Local search has several advantages over exhaustive search for this application. First, we can control how much time is devoted to search through the operators applied and the number of trials. Second, we can be assured of getting the strongest dependencies; local search prunes the number of dependencies to be considered and usually prunes spurious dependencies based on few data.

The algorithm incorporates local search as follows:

- Gather event streams of salient events.
- Select parameters for the pattern: a specific target event, a
length for the precursor (
*P*) and a length for the window (*W*). - For each of
*T*trials- Construct an initial pattern by randomly selecting
*P*events in some order. - Find the best pattern by searching from the initial pattern:
- Apply the permutation operator to the best pattern found so far.
- For each permutation, test its significance by constructing a
contingency table for the relative order matching and applying the
*G*test to it. - Select the best permutation.
- If the permutation is no better than the previous best, then halt search and return the best that was found; otherwise, repeat from step i.

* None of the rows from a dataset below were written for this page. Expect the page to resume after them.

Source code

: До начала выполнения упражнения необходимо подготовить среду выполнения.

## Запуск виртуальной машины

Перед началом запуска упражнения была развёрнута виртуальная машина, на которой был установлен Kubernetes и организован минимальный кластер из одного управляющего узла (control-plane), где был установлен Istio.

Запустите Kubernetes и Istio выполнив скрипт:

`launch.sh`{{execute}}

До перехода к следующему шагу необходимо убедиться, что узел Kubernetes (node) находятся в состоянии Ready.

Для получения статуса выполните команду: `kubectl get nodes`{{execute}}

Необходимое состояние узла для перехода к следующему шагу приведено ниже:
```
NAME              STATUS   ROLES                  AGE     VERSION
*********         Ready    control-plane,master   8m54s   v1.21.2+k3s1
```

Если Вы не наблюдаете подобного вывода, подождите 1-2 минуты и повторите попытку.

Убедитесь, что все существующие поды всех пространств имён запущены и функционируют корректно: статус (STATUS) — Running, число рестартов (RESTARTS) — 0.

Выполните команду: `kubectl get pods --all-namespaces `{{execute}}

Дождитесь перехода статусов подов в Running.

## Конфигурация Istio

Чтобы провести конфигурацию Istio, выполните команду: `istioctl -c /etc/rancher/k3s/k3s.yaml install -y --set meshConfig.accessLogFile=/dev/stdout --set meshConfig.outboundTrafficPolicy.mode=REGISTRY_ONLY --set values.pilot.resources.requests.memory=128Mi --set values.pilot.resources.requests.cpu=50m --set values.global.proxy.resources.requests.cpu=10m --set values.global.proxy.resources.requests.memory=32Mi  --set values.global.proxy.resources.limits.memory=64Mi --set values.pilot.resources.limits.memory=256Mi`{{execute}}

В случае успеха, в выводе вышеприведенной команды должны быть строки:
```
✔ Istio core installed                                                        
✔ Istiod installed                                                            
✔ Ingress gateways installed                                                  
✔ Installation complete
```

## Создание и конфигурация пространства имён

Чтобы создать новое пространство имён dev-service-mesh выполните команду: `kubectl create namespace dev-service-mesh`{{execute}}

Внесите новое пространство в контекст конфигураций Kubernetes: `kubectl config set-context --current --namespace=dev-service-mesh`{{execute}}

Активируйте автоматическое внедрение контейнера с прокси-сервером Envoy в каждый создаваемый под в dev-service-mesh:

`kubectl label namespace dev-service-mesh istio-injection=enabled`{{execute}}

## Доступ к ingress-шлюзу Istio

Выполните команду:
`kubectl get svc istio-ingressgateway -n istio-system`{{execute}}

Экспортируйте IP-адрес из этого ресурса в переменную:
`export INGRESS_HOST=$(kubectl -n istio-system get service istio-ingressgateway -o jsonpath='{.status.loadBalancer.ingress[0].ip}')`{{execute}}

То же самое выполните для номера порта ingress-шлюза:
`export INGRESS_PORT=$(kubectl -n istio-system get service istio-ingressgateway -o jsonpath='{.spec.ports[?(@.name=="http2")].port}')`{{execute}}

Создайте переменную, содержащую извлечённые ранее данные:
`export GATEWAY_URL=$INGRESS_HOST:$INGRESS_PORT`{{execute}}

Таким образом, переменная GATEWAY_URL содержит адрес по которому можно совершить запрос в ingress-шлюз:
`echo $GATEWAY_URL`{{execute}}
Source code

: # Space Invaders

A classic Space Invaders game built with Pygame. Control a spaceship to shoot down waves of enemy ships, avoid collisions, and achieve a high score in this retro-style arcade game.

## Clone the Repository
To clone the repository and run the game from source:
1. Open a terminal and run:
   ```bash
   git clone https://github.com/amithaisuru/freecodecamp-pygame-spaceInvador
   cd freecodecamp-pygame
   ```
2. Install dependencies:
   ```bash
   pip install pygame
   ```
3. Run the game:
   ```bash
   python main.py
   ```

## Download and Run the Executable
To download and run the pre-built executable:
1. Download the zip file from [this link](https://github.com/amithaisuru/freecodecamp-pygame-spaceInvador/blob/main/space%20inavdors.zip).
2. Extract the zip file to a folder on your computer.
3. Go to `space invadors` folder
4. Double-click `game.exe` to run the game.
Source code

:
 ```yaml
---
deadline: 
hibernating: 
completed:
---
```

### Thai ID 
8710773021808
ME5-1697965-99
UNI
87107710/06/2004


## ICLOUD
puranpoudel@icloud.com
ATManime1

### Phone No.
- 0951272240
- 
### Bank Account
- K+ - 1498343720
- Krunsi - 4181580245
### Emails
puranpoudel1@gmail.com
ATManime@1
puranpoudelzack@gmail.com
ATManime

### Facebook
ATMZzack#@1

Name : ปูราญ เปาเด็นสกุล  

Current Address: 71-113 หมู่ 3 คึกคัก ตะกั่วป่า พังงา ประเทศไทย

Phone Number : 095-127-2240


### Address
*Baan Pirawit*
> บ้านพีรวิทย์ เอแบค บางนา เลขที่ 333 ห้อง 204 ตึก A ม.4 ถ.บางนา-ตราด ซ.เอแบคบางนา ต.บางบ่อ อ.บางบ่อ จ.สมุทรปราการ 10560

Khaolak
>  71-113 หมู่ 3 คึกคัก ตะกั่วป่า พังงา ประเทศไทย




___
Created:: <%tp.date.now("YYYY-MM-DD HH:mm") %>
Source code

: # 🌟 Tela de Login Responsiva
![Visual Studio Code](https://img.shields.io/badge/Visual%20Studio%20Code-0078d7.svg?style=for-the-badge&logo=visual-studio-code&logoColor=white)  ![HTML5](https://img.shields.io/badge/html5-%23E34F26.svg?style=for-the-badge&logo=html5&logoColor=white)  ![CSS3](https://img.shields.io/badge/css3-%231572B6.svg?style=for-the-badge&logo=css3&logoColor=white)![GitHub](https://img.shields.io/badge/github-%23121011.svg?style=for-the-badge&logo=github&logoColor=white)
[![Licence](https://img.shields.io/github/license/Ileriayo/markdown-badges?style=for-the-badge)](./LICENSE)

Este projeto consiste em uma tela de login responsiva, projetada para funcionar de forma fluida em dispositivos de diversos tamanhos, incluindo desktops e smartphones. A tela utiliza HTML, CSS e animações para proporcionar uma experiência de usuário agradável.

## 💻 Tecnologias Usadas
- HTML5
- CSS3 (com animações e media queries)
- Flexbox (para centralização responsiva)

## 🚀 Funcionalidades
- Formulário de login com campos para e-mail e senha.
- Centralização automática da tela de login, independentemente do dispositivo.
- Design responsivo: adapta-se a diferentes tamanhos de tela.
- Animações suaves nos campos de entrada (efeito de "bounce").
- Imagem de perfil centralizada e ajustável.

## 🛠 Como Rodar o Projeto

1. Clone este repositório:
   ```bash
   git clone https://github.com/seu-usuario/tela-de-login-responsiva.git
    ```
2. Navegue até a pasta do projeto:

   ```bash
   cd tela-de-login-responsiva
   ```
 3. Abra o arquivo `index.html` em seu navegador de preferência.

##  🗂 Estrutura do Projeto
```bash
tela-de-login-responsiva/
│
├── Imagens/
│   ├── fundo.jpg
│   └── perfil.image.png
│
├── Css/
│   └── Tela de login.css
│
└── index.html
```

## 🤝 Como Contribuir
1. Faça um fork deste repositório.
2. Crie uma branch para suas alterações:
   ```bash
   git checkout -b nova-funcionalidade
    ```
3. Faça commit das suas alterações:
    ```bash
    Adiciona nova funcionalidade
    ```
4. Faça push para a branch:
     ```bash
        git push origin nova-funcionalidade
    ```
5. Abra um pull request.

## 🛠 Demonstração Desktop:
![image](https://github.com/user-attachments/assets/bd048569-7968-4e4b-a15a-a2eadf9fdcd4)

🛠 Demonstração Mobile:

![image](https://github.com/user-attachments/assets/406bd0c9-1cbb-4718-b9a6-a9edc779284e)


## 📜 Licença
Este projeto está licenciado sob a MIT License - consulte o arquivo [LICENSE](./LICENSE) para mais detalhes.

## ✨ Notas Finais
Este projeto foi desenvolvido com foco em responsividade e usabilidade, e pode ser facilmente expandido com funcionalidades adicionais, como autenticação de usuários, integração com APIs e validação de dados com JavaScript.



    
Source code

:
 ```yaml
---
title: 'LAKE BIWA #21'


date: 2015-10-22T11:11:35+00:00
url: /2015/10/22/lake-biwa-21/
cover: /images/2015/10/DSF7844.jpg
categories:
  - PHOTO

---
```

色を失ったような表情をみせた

- Construct an initial pattern by randomly selecting
- Return a list of the best patterns found in each trial.

New patterns are generated by applying a local search operator to the current best. Several local search operators were considered that permute the pattern by reordering and replacing pattern elements, but the best operator, in terms of efficiency and efficacy, is 1-OPT. 1-OPT optimizes one element in the pattern at a time. Progressing through the pattern positions in order, this operator considers all available elements as replacements; the operator replaces the element originally in the position with the best element for that position by testing the possibilities.

The algorithm continues to apply 1-OPT to subsequent best patterns
until the resulting G value cannot be improved. The G values are
obtained by constructing contingency tables and applying the G test as
was described in the last subsection. The output is a list of the
patterns returned in each of the *T* trials.